**TASK OBJECTIVE**
The lines you return should be those containing the string "Medium", taken from the data below.

**RECORDS SUPPLIED**
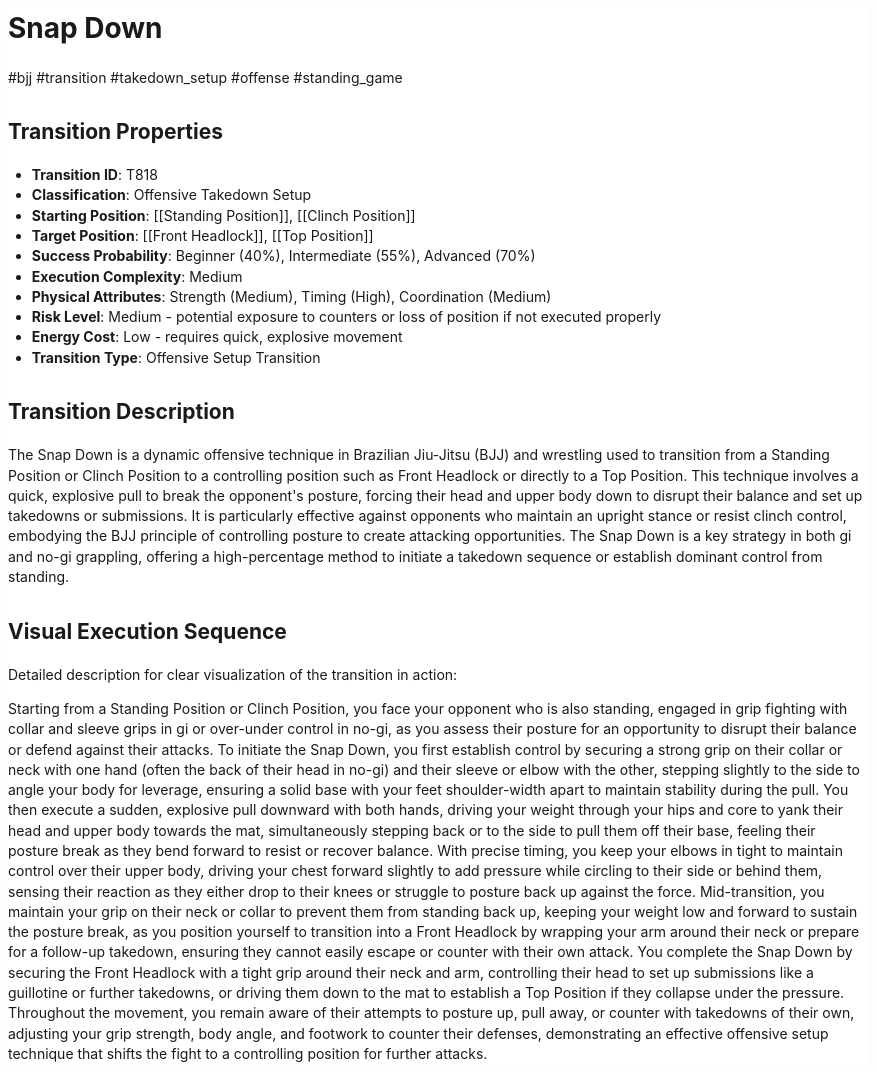 # Snap Down
#bjj #transition #takedown_setup #offense #standing_game

## Transition Properties
- **Transition ID**: T818
- **Classification**: Offensive Takedown Setup
- **Starting Position**: [[Standing Position]], [[Clinch Position]]
- **Target Position**: [[Front Headlock]], [[Top Position]]
- **Success Probability**: Beginner (40%), Intermediate (55%), Advanced (70%)
- **Execution Complexity**: Medium
- **Physical Attributes**: Strength (Medium), Timing (High), Coordination (Medium)
- **Risk Level**: Medium - potential exposure to counters or loss of position if not executed properly
- **Energy Cost**: Low - requires quick, explosive movement
- **Transition Type**: Offensive Setup Transition

## Transition Description
The Snap Down is a dynamic offensive technique in Brazilian Jiu-Jitsu (BJJ) and wrestling used to transition from a Standing Position or Clinch Position to a controlling position such as Front Headlock or directly to a Top Position. This technique involves a quick, explosive pull to break the opponent's posture, forcing their head and upper body down to disrupt their balance and set up takedowns or submissions. It is particularly effective against opponents who maintain an upright stance or resist clinch control, embodying the BJJ principle of controlling posture to create attacking opportunities. The Snap Down is a key strategy in both gi and no-gi grappling, offering a high-percentage method to initiate a takedown sequence or establish dominant control from standing.

## Visual Execution Sequence
Detailed description for clear visualization of the transition in action:

Starting from a Standing Position or Clinch Position, you face your opponent who is also standing, engaged in grip fighting with collar and sleeve grips in gi or over-under control in no-gi, as you assess their posture for an opportunity to disrupt their balance or defend against their attacks. To initiate the Snap Down, you first establish control by securing a strong grip on their collar or neck with one hand (often the back of their head in no-gi) and their sleeve or elbow with the other, stepping slightly to the side to angle your body for leverage, ensuring a solid base with your feet shoulder-width apart to maintain stability during the pull. You then execute a sudden, explosive pull downward with both hands, driving your weight through your hips and core to yank their head and upper body towards the mat, simultaneously stepping back or to the side to pull them off their base, feeling their posture break as they bend forward to resist or recover balance. With precise timing, you keep your elbows in tight to maintain control over their upper body, driving your chest forward slightly to add pressure while circling to their side or behind them, sensing their reaction as they either drop to their knees or struggle to posture back up against the force. Mid-transition, you maintain your grip on their neck or collar to prevent them from standing back up, keeping your weight low and forward to sustain the posture break, as you position yourself to transition into a Front Headlock by wrapping your arm around their neck or prepare for a follow-up takedown, ensuring they cannot easily escape or counter with their own attack. You complete the Snap Down by securing the Front Headlock with a tight grip around their neck and arm, controlling their head to set up submissions like a guillotine or further takedowns, or driving them down to the mat to establish a Top Position if they collapse under the pressure. Throughout the movement, you remain aware of their attempts to posture up, pull away, or counter with takedowns of their own, adjusting your grip strength, body angle, and footwork to counter their defenses, demonstrating an effective offensive setup technique that shifts the fight to a controlling position for further attacks.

**EXPECTED OUTPUT**
- **Execution Complexity**: Medium
- **Physical Attributes**: Strength (Medium), Timing (High), Coordination (Medium)
- **Risk Level**: Medium - potential exposure to counters or loss of position if not executed properly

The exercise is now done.